The earliest razors were flint blades from around 30,000 BC. Flint was very sharp, although blunted quickly, so these were essentially the first disposable razors. It is thought that copper razors weren’t invented until 3000 BC, when metalworking came into being; these were hugely popular in India.

In 300 BC in Rome, young men of about the age of 21 were required to have their first shave. This signified their official entry into manhood and kicked off their celebration with an elaborate party.

In 1770, the Perret razor was manufactured as an L-shaped wooden guard that held a razor blade in place. It prevented the user from cutting themselves too deeply. It wasn’t until 1847 William Henson created the first hoe razor which placed the blade perpendicular to its handle, just like a garden tool. This changed the way that men gripped their razors and provided much more control.

In 1895, in the United States King Camp Gillette, a salesman for the Baltimore Seal Company came up with the idea for a new type of disposable razor blade. Over the next six years this was marketed, becoming a huge success.

The 1800s saw a time when Victorian gentlemen were very particular over their facial hair and used all manner of homemade saving creams and lotions.

There were several unsuccessful attempts to market electric razors from the beginning of the 1990s but it was the 1920s when the first electric razors made headway. In 1928 retired Army colonel Jacob Schick patented his own razor design which really took off and soon he’d sold millions.

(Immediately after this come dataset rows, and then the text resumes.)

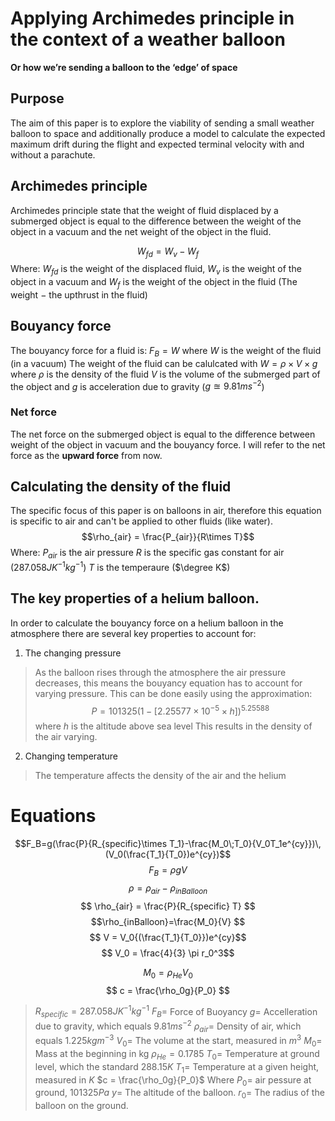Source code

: # Applying Archimedes principle in the context of a weather balloon
**Or how we’re sending a balloon to the ‘edge’ of space**

## Purpose
The aim of this paper is to explore the viability of sending a small weather balloon to space and additionally produce a model to calculate the expected maximum drift during the flight and expected terminal velocity with and without a parachute.

## Archimedes principle
Archimedes principle state that the weight of fluid displaced by a submerged object is equal to the difference between the weight of the object in a vacuum and the net weight of the object in the fluid.

$$W_{fd} = W_v - W_f$$
Where:
$W_{fd}$ is the weight of the displaced fluid,
$W_v$ is the weight of the object in a vacuum and
$W_f$ is the weight of the object in the fluid (The weight $-$ the upthrust in the fluid)

## Bouyancy force
The bouyancy force for a fluid is:
$F_B = W$ where $W$ is the weight of the fluid (in a vacuum)
The weight of the fluid can be calulcated with $W = \rho \times V \times g$ where $\rho$ is the density of the fluid $V$ is the volume of the submerged part of the object and $g$ is acceleration due to gravity ($g \approxeq 9.81ms^{-2}$)

### Net force
The net force on the submerged object is equal to the difference between weight of the object in vacuum and the bouyancy force. I will refer to the net force as the **upward force** from now.

## Calculating the density of the fluid
The specific focus of this paper is on balloons in air, therefore this equation is specific to air and can't be applied to other fluids (like water).
$$\rho_{air} = \frac{P_{air}}{R\times T}$$
Where:
$P_{air}$ is the air pressure
$R$ is the specific gas constant for air ($287.058 JK^{-1}kg^{-1}$)
$T$ is the temperaure ($\degree K$)

## The key properties of a helium balloon.
In order to calculate the bouyancy force on a helium balloon in the atmosphere there are several key properties to account for:

1. The changing pressure
> As the balloon rises through the atmosphere the air pressure decreases, this means the bouyancy equation has to account for varying pressure. This can be done easily using the approximation:
> $$P = 101325(1 -[2.25577\times 10^{-5}\times h])^{5.25588}$$
> where $h$ is the altitude above sea level
> This results in the density of the air varying.

2. Changing temperature
> The temperature affects the density of the air and the helium


# Equations
$$F_B=g(\frac{P}{R_{specific}\times T_1}-\frac{M_0\;T_0}{V_0T_1e^{cy}})\,(V_0(\frac{T_1}{T_0})e^{cy})$$
$$ F_B = \rho g V $$
$$ \rho = \rho_{air}-\rho_{inBalloon}$$
$$ \rho_{air} = \frac{P}{R_{specific} T} $$
$$\rho_{inBalloon}=\frac{M_0}{V} $$
$$ V = V_0{(\frac{T_1}{T_0}})e^{cy}$$
$$ V_0 = \frac{4}{3} \pi r_0^3$$

$$ M_0 = \rho_{He}V_0$$
$$ c = \frac{\rho_0g}{P_0} $$

>$R_{specific} = 287.058 JK^{-1}kg^{-1}$
$F_B =$ Force of Buoyancy
$g =$ Accelleration due to gravity, which equals 9.81$ms^{-2}$
$\rho_{air} =$ Density of air, which equals 1.225$kgm^{-3}$
$V_0 =$ The volume at the start, measured in $m^3$
$M_0 =$ Mass at the beginning in kg 
$\rho_{He} = 0.1785$
$T_0 =$ Temperature at ground level, which the standard 288.15$K$
$T_1 =$ Temperature at a given height, measured in $K$
$c = \frac{\rho_0g}{P_0}$
Where $P_0 =$ air pessure at ground, 101325$Pa$
$y =$ The altitude of the balloon.
$r_0 =$ The radius of the balloon on the ground.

So, what does shaving look like for the modern man? Not only do many of these traditional razors still have a huge collective of users today, there are many modern razors available, ranging from hi-tech electric shavers and handheld razors which vibrate to lift hairs, to the more simple, disposable razors for travelling. We are certainly spoilt for choice. The rise of the beard and mo has made shaving a huge focus this year, with the MOVEMBER foundation sponsoring sales of Gillette razors in many major stores. Prefer to let others take care of it? With the huge barber shop revival of 2015 there are plenty of modern day barber shops just waiting to tidy up your tashe and tame your beard.